The existing application software includes a number of RDBMS data repositories, exposed through application-level APIs from various systems. Requirements for the new architecture included the reuse of the existing data as well as support for updates to the existing data stores from messages originating in the new architecture. Even though existing data was reused, the existing data model was not proving a good fit with the new architecture. Therefore converting the data to a new data model also became a key requirement. The MDM pattern fulfilled these two requirements by connecting to the data repositories and converting the data into a universal data model.
The WSO2 platform sports a number of features useful for implementing MDM. The OxygenTank article Implementing MDM Patterns on WSO2 SOA Platform describes a pattern called Service Adapters that applied neatly to this situation, leveraging the legacy APIs for data access. The adapters were coded in Java and deployed in the WSO2 Application Server. WS-Transfer facilitated transformation of the data models and exposed the new universal data model through XML Web Services.
The message exchange pattern (MEP) used to integrate the application components was pub-sub (publish and subscribe), bringing EDA into the picture. Pub-Sub extends the loose coupling of a SOA, allowing new data sources to be integrated by a simple publish/subscribe operation. The WSO2 Enterprise Service Bus’s native support for the WS-Eventing standard allows it to act as an event broker, while extending mediation capabilities to any pub-sub interaction as well as providing all the QoS controls available within the ESB.

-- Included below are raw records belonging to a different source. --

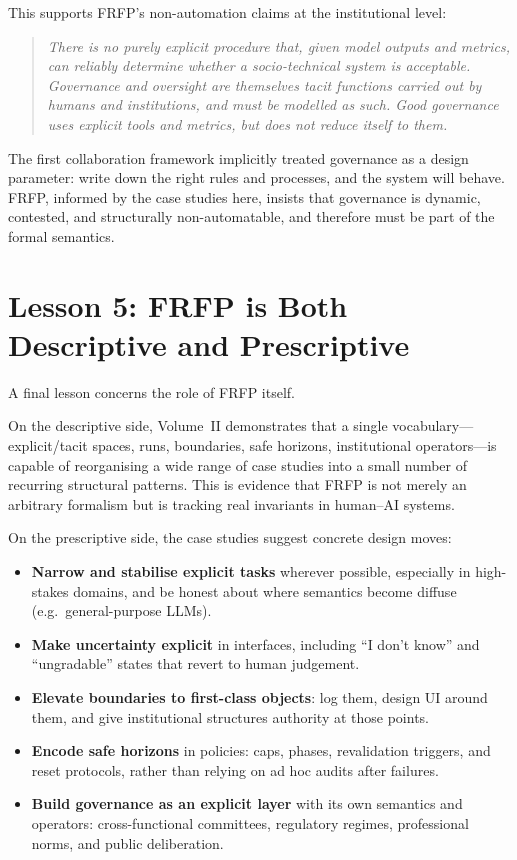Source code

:This supports FRFP’s non-automation claims at the institutional level:

\begin{quote}
  \emph{There is no purely explicit procedure that, given model outputs and metrics, can reliably determine whether a socio-technical system is acceptable.
  Governance and oversight are themselves tacit functions carried out by humans and institutions, and must be modelled as such.
  Good governance uses explicit tools and metrics, but does not reduce itself to them.}
\end{quote}

The first collaboration framework implicitly treated governance as a design parameter: write down the right rules and processes, and the system will behave.
FRFP, informed by the case studies here, insists that governance is dynamic, contested, and structurally non-automatable, and therefore must be part of the formal semantics.

\section*{Lesson 5: FRFP is Both Descriptive and Prescriptive}

A final lesson concerns the role of FRFP itself.

On the descriptive side, Volume~II demonstrates that a single vocabulary---explicit/tacit spaces, runs, boundaries, safe horizons, institutional operators---is capable of reorganising a wide range of case studies into a small number of recurring structural patterns.
This is evidence that FRFP is not merely an arbitrary formalism but is tracking real invariants in human--AI systems.

On the prescriptive side, the case studies suggest concrete design moves:

\begin{itemize}
  \item \textbf{Narrow and stabilise explicit tasks} wherever possible, especially in high-stakes domains, and be honest about where semantics become diffuse (e.g.\ general-purpose LLMs).
  \item \textbf{Make uncertainty explicit} in interfaces, including ``I don't know'' and ``ungradable'' states that revert to human judgement.
  \item \textbf{Elevate boundaries to first-class objects}:
        log them, design UI around them, and give institutional structures authority at those points.
  \item \textbf{Encode safe horizons} in policies:
        caps, phases, revalidation triggers, and reset protocols, rather than relying on ad hoc audits after failures.
  \item \textbf{Build governance as an explicit layer} with its own semantics and operators:
        cross-functional committees, regulatory regimes, professional norms, and public deliberation.
\end{itemize}

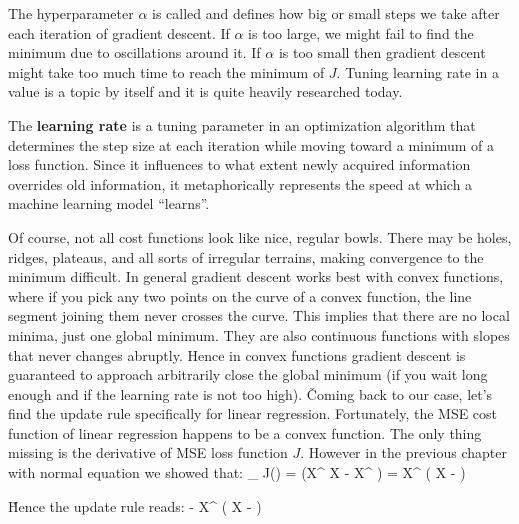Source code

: \vspace{-9pt}


The hyperparameter $\alpha$ is called  and defines how big or small steps we take after each
iteration of gradient descent. If $\alpha$ is too large, we might fail to find the minimum due to oscillations around
it. If $\alpha$ is too small then gradient descent might take too much time to reach the minimum of $J$. Tuning
learning rate in a  value is a topic by itself and it is quite heavily researched today.

The \textbf{learning rate} is a tuning parameter in an optimization algorithm that determines the step size at each
iteration while moving toward a minimum of a loss function. Since it influences to what extent newly acquired
information overrides old information, it metaphorically represents the speed at which a machine learning model
``learns''.
\ed

\vspace{-12pt}


Of course, not all cost functions look like nice, regular bowls. There may be holes, ridges, plateaus, and all sorts
of irregular terrains, making convergence to the minimum difficult. In general gradient descent works best with
convex functions, where if you pick any two points on the curve of a convex function, the line segment joining them
never crosses the curve. This implies that there are no local minima, just one global minimum. They are also
continuous functions with slopes that never changes abruptly. Hence in convex functions gradient descent is
guaranteed to approach arbitrarily close the global minimum (if you wait long enough and if the learning rate is not
too high). \v

Coming back to our case, let's find the update rule specifically for linear regression. Fortunately, the MSE cost
function of linear regression happens to be a convex function. The only thing missing is the derivative of MSE loss
function $J$. However in the previous chapter with normal equation we showed that:
\bse
\nabla_{} J()
=  \Big(X^{\intercal} X - X^{\intercal}  \Big)
=  X^{\intercal} \Big( X - \Big)
\ese

\v

Hence the update rule reads:
\bse
{} \coloneqq {} -  X^{\intercal} \Big( X  - \Big)
\ese

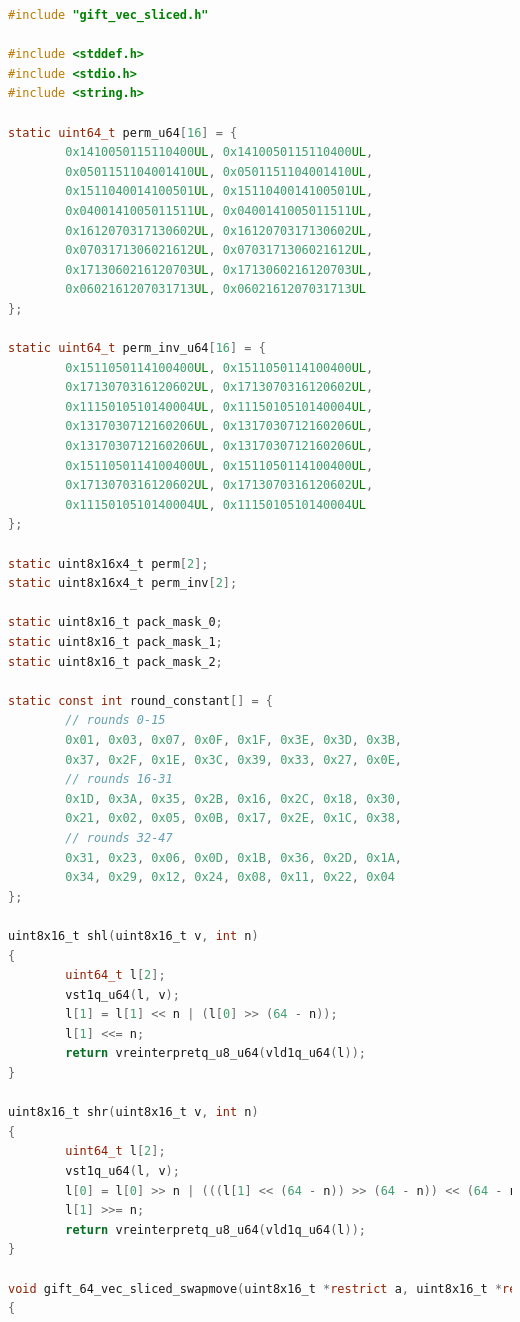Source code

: \documentclass[12pt]{report}
\begin{document}
\begin{lstlisting}[language=c, caption={gift\_vec\_sliced.c}]
#include "gift_vec_sliced.h"

#include <stddef.h>
#include <stdio.h>
#include <string.h>

static uint64_t perm_u64[16] = {
        0x1410050115110400UL, 0x1410050115110400UL,
        0x0501151104001410UL, 0x0501151104001410UL,
        0x1511040014100501UL, 0x1511040014100501UL,
        0x0400141005011511UL, 0x0400141005011511UL,
        0x1612070317130602UL, 0x1612070317130602UL,
        0x0703171306021612UL, 0x0703171306021612UL,
        0x1713060216120703UL, 0x1713060216120703UL,
        0x0602161207031713UL, 0x0602161207031713UL
};

static uint64_t perm_inv_u64[16] = {
        0x1511050114100400UL, 0x1511050114100400UL,
        0x1713070316120602UL, 0x1713070316120602UL,
        0x1115010510140004UL, 0x1115010510140004UL,
        0x1317030712160206UL, 0x1317030712160206UL,
        0x1317030712160206UL, 0x1317030712160206UL,
        0x1511050114100400UL, 0x1511050114100400UL,
        0x1713070316120602UL, 0x1713070316120602UL,
        0x1115010510140004UL, 0x1115010510140004UL
};

static uint8x16x4_t perm[2];
static uint8x16x4_t perm_inv[2];

static uint8x16_t pack_mask_0;
static uint8x16_t pack_mask_1;
static uint8x16_t pack_mask_2;

static const int round_constant[] = {
        // rounds 0-15
        0x01, 0x03, 0x07, 0x0F, 0x1F, 0x3E, 0x3D, 0x3B,
        0x37, 0x2F, 0x1E, 0x3C, 0x39, 0x33, 0x27, 0x0E,
        // rounds 16-31
        0x1D, 0x3A, 0x35, 0x2B, 0x16, 0x2C, 0x18, 0x30,
        0x21, 0x02, 0x05, 0x0B, 0x17, 0x2E, 0x1C, 0x38,
        // rounds 32-47
        0x31, 0x23, 0x06, 0x0D, 0x1B, 0x36, 0x2D, 0x1A,
        0x34, 0x29, 0x12, 0x24, 0x08, 0x11, 0x22, 0x04
};

uint8x16_t shl(uint8x16_t v, int n)
{
        uint64_t l[2];
        vst1q_u64(l, v);
        l[1] = l[1] << n | (l[0] >> (64 - n));
        l[1] <<= n;
        return vreinterpretq_u8_u64(vld1q_u64(l));
}

uint8x16_t shr(uint8x16_t v, int n)
{
        uint64_t l[2];
        vst1q_u64(l, v);
        l[0] = l[0] >> n | (((l[1] << (64 - n)) >> (64 - n)) << (64 - n));
        l[1] >>= n;
        return vreinterpretq_u8_u64(vld1q_u64(l));
}

void gift_64_vec_sliced_swapmove(uint8x16_t *restrict a, uint8x16_t *restrict b, uint8x16_t m, int n)
{


\end{lstlisting}
\end{document}
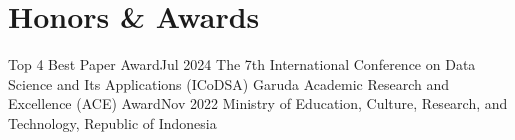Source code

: \section{Honors \& Awards}
\resumeSubHeadingListStart
\resumeSubheading
{Top 4 Best Paper Award}{Jul 2024}
{The 7th International Conference on Data Science and Its Applications (ICoDSA)}{}
\resumeSubheading
{Garuda Academic Research and Excellence (ACE) Award}{Nov 2022}
{Ministry of Education, Culture, Research, and Technology, Republic of Indonesia}{}
\resumeSubHeadingListEnd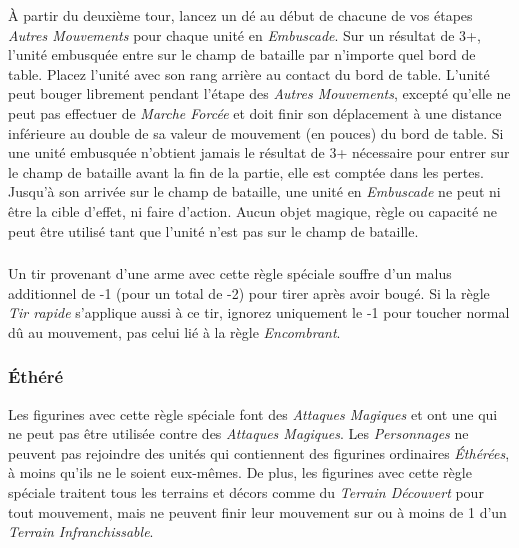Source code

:  À partir du deuxième tour, lancez un dé au début de chacune de vos étapes \emph{Autres Mouvements} pour chaque unité en \emph{Embuscade}. Sur un résultat de 3+, l'unité embusquée entre sur le champ de bataille par n'importe quel bord de table. Placez l'unité avec son rang arrière au contact du bord de table. L'unité peut bouger librement pendant l'étape des \emph{Autres Mouvements}, excepté qu'elle ne peut pas effectuer de \emph{Marche Forcée} et doit finir son déplacement à une distance inférieure au double de sa valeur de mouvement (en pouces) du bord de table. Si une unité embusquée n'obtient jamais le résultat de 3+ nécessaire pour entrer sur le champ de bataille avant la fin de la partie, elle est comptée dans les pertes.  Jusqu'à son arrivée sur le champ de bataille, une unité en \emph{Embuscade} ne peut ni être la cible d'effet, ni faire d'action. Aucun objet magique, règle ou capacité ne peut être utilisé tant que l'unité n'est pas sur le champ de bataille.

\subsubsection*{}

Un tir provenant d'une arme avec cette règle spéciale souffre d'un malus additionnel de -1 (pour un total de -2) pour tirer après avoir bougé. Si la règle \emph{Tir rapide} s'applique aussi à ce tir, ignorez uniquement le -1 pour toucher normal dû au mouvement, pas celui lié à la règle \emph{Encombrant}.

\subsubsection*{Éthéré}

Les figurines avec cette règle spéciale font des \emph{Attaques Magiques} et ont une  qui ne peut pas être utilisée contre des \emph{Attaques Magiques}. Les \emph{Personnages} ne peuvent pas rejoindre des unités qui contiennent des figurines ordinaires \emph{Éthérées}, à moins qu'ils ne le soient eux-mêmes. De plus, les figurines avec cette règle spéciale traitent tous les terrains et décors comme du \emph{Terrain Découvert} pour tout mouvement, mais ne peuvent finir leur mouvement sur ou à moins de 1{\pouce} d'un \emph{Terrain Infranchissable}.

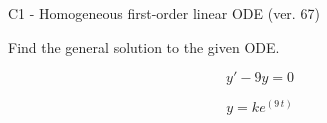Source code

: \begin{exercise}
  \begin{exerciseTitle}C1 - Homogeneous first-order linear ODE (ver. 67)\end{exerciseTitle}
  \begin{exerciseStatement}
    
Find the general solution to the given ODE.

    
\[y'-9y=0\]

  \end{exerciseStatement}
  \begin{exerciseAnswer}
    
\[y= k e^{\left(9 \, t\right)}\]

  \end{exerciseAnswer}
\end{exercise}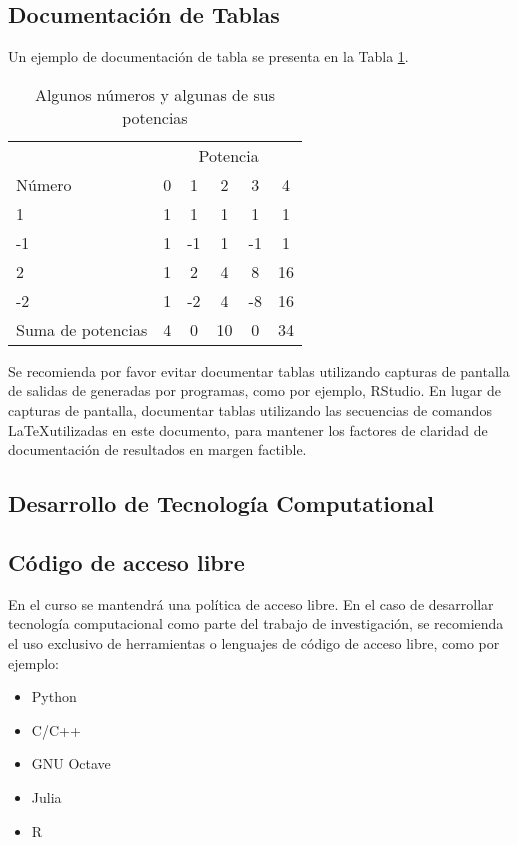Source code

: \documentclass[peerreview]{IEEEtran}
\begin{document}
\subsection{Documentaci\'on de Tablas}

Un ejemplo de documentaci\'on de tabla se presenta en la Tabla \ref{tab:cuadro-ejemplo}.

\begin{table}
\centering
\begin{tabular}{l c c c c c}
\toprule
& \multicolumn{5}{c}{Potencia} \\
\cmidrule(l){2-6}
N\'umero & 0 & 1 & 2 & 3 & 4\\
\midrule
1 & 1 & 1 & 1 & 1 & 1\\
-1 & 1 & -1 & 1 & -1 & 1\\
2 & 1 & 2 & 4 & 8 & 16\\
-2 & 1 & -2 & 4 & -8 & 16\\
\midrule
\midrule
Suma de potencias & 4 & 0 & 10 & 0 & 34\\
\bottomrule
\end{tabular}
\smallskip 
\caption{Algunos n\'umeros y algunas de sus potencias}
\label{tab:cuadro-ejemplo}
\end{table}

Se recomienda por favor evitar documentar tablas utilizando capturas de pantalla de salidas de generadas por programas, como por ejemplo, RStudio. En lugar de capturas de pantalla, documentar tablas utilizando las secuencias de comandos \LaTeX utilizadas en este documento, para mantener los factores de claridad de documentaci\'on de resultados en margen factible.

\subsection{Desarrollo de Tecnolog\'ia Computational}

\subsection{C\'odigo de acceso libre}

En el curso se mantendr\'a una pol\'itica de acceso libre. En el caso de desarrollar tecnolog\'ia computacional como parte del trabajo de investigaci\'on, se recomienda el uso exclusivo de herramientas o lenguajes de c\'odigo de acceso libre, como por ejemplo:
\begin{itemize}
\item Python
\item C/C++
\item GNU Octave
\item Julia
\item R
\end{itemize}
\end{document}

By introducing a controller into the architecture, more sophisticated event flows are possible, controlled by business processes and rules. In this architecture, the controller was implemented by using WSO2 Application Server and WSO2 Business Process Server, and combined standard JAX-WS based services and rules defined in BPEL.
Dynamic discovery emerged as a key requirement to avoid tightly coupling of service endpoints. The combination of WS-Discovery support and a compatible service deployer, endpoint availability is published as each service is deployed.
Integration of a Registry/Repository was identified as a key requirement to store service and configuration metadata as well as to enable dynamic metadata look-up. These facilities are provided by the WSO2 Governance Registry, which in addition to a metadata store hosts the topic store for topic-based event subscriptions.
The logical architecture solution above maps to a variety of deployment patterns for different clients of the system integrator, meeting their individual demands for scalability, high availability, infrastructure constraints, and so forth.
The application of aspects of Event Driven Architecture to the problem of Master Data Management adds flexibility and increases the advantages of loose coupling so prized in modern SOA solutions. We hope the pattern described above gives you some ideas of how your current integration challenges can be approached.